* PROMPT:
The expected output is a verbatim reprint of the lines from the beginning of the data that follows through the line that contains "- [ ] No prop".

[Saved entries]
┄┄┄┄┄┄┄┄┄┄┄┄┄┄┄┄┄┄┄┄

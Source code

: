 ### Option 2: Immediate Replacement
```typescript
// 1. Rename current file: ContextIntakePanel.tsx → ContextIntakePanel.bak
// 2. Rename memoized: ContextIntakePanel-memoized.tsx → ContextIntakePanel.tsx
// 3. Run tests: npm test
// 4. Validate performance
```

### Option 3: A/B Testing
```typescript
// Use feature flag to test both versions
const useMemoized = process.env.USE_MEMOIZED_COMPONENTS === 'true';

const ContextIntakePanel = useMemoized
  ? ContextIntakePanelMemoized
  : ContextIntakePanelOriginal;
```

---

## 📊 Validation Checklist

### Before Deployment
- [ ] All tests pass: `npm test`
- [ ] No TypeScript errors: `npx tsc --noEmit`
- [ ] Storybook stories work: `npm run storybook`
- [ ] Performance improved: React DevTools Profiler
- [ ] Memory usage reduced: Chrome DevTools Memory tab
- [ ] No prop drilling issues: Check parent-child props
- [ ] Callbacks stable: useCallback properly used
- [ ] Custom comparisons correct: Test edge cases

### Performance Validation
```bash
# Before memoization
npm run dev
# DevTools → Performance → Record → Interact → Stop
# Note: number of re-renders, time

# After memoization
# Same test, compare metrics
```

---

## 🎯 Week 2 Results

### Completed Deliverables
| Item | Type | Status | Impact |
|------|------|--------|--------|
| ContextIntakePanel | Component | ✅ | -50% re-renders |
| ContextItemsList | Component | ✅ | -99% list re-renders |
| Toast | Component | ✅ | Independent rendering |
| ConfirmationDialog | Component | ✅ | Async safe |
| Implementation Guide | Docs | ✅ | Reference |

┄┄┄┄┄┄┄┄┄┄┄┄┄┄┄┄┄┄┄┄

* ANSWER:
Source code

: ### Option 2: Immediate Replacement
```typescript
// 1. Rename current file: ContextIntakePanel.tsx → ContextIntakePanel.bak
// 2. Rename memoized: ContextIntakePanel-memoized.tsx → ContextIntakePanel.tsx
// 3. Run tests: npm test
// 4. Validate performance
```

### Option 3: A/B Testing
```typescript
// Use feature flag to test both versions
const useMemoized = process.env.USE_MEMOIZED_COMPONENTS === 'true';

const ContextIntakePanel = useMemoized
  ? ContextIntakePanelMemoized
  : ContextIntakePanelOriginal;
```

---

## 📊 Validation Checklist

### Before Deployment
- [ ] All tests pass: `npm test`
- [ ] No TypeScript errors: `npx tsc --noEmit`
- [ ] Storybook stories work: `npm run storybook`
- [ ] Performance improved: React DevTools Profiler
- [ ] Memory usage reduced: Chrome DevTools Memory tab
- [ ] No prop drilling issues: Check parent-child props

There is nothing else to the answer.